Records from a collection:
■ ■ ■ ■ ■ ■ ■

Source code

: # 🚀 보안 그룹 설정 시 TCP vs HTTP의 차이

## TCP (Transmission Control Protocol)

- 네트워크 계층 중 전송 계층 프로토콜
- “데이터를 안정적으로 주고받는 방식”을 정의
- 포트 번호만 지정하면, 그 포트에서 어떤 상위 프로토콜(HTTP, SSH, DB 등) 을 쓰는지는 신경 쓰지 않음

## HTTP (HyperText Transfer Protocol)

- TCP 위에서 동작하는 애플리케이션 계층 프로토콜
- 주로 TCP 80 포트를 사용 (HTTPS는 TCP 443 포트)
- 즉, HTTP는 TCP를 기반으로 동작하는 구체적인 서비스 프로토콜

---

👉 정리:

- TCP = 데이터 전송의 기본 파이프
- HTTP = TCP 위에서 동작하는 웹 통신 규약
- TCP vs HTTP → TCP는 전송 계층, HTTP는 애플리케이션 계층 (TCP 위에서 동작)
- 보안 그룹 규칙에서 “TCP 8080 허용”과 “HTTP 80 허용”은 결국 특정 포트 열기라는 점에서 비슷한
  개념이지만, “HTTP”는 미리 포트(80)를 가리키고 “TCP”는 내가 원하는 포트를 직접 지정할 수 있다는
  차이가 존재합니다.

■ ■ ■ ■ ■ ■ ■

> **Activity**
Repeat the records above exactly, leaving none out.

> **Solution to the problem**
Source code

: # 🚀 보안 그룹 설정 시 TCP vs HTTP의 차이

## TCP (Transmission Control Protocol)

- 네트워크 계층 중 전송 계층 프로토콜
- “데이터를 안정적으로 주고받는 방식”을 정의
- 포트 번호만 지정하면, 그 포트에서 어떤 상위 프로토콜(HTTP, SSH, DB 등) 을 쓰는지는 신경 쓰지 않음

## HTTP (HyperText Transfer Protocol)

- TCP 위에서 동작하는 애플리케이션 계층 프로토콜
- 주로 TCP 80 포트를 사용 (HTTPS는 TCP 443 포트)
- 즉, HTTP는 TCP를 기반으로 동작하는 구체적인 서비스 프로토콜

---

👉 정리:

- TCP = 데이터 전송의 기본 파이프
- HTTP = TCP 위에서 동작하는 웹 통신 규약
- TCP vs HTTP → TCP는 전송 계층, HTTP는 애플리케이션 계층 (TCP 위에서 동작)
- 보안 그룹 규칙에서 “TCP 8080 허용”과 “HTTP 80 허용”은 결국 특정 포트 열기라는 점에서 비슷한
  개념이지만, “HTTP”는 미리 포트(80)를 가리키고 “TCP”는 내가 원하는 포트를 직접 지정할 수 있다는
  차이가 존재합니다.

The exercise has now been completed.